*** Begin section ***

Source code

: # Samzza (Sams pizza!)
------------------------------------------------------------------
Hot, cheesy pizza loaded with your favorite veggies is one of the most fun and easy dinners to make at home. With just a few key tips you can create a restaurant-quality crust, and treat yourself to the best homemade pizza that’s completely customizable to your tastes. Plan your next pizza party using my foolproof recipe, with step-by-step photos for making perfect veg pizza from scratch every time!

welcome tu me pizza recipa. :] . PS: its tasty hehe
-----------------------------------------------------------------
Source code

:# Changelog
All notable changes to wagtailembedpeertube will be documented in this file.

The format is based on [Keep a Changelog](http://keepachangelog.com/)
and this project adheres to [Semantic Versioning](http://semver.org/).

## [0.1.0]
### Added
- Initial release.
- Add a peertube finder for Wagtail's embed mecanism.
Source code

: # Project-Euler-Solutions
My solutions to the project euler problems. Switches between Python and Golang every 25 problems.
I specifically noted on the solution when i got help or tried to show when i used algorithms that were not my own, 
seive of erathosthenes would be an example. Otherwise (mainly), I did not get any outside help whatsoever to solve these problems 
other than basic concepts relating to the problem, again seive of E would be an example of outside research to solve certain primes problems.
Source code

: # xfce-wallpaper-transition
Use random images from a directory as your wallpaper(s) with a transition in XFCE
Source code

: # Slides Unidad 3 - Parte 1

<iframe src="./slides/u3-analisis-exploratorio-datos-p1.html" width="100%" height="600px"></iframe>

*** End section ***
*** Begin section ***

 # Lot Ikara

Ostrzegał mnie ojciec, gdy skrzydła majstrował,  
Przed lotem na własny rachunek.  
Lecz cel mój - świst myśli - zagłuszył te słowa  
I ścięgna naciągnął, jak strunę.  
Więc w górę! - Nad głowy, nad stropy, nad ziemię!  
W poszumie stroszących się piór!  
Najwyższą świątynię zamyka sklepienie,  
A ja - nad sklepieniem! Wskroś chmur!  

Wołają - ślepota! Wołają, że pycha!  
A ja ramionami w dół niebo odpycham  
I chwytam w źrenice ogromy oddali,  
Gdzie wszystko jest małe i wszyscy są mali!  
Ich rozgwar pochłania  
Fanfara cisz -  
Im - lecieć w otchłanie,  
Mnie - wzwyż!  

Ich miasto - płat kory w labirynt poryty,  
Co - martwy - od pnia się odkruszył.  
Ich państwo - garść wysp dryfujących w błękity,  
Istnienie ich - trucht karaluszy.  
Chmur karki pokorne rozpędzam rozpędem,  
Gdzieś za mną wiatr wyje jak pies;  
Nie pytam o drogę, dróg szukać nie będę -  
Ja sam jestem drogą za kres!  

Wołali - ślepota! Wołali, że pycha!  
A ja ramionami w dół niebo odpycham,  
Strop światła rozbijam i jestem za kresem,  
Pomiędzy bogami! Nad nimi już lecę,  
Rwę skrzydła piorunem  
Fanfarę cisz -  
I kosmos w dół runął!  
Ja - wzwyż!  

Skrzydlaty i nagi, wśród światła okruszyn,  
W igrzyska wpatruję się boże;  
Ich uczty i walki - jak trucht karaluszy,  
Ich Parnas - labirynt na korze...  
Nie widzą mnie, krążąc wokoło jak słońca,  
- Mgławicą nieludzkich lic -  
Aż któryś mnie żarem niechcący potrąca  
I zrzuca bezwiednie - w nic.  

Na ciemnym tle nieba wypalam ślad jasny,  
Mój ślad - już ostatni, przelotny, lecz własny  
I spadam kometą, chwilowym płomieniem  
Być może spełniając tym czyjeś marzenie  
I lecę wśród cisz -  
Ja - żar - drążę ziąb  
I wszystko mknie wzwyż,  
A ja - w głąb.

*** End section ***
*** Begin section ***

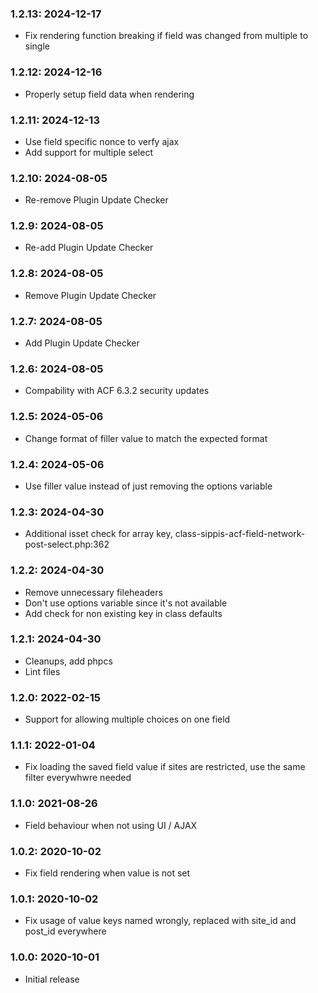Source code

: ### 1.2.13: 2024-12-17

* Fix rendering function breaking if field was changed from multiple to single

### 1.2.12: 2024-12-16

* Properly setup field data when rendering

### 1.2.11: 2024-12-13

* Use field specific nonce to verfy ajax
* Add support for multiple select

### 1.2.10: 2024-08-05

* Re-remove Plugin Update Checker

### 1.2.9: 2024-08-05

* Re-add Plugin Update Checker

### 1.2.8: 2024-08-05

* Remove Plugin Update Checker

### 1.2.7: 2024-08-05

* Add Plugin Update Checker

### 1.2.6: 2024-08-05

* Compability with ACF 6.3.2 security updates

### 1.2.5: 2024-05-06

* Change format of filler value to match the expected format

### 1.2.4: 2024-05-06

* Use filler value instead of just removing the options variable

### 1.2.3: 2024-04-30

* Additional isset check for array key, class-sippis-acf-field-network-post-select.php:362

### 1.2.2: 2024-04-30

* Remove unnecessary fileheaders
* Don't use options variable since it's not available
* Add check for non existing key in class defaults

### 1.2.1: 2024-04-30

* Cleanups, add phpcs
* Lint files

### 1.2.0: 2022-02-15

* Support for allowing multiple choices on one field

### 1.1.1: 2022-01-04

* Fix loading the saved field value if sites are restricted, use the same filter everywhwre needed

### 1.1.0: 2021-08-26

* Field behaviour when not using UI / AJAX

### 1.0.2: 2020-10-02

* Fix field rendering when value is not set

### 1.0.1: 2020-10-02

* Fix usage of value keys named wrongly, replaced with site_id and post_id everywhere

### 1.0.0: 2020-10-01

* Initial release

*** End section ***

## WHAT YOU WILL DO
Copy the stretch of the records above that runs from the line with "Re-remove Plugin Update Checker" through the line with "### 1.2.5: 2024-05-06". Both end lines belong in the copy, and nothing else does.

## TASK OUTPUT
* Re-remove Plugin Update Checker

### 1.2.9: 2024-08-05

* Re-add Plugin Update Checker

### 1.2.8: 2024-08-05

* Remove Plugin Update Checker

### 1.2.7: 2024-08-05

* Add Plugin Update Checker

### 1.2.6: 2024-08-05

* Compability with ACF 6.3.2 security updates

### 1.2.5: 2024-05-06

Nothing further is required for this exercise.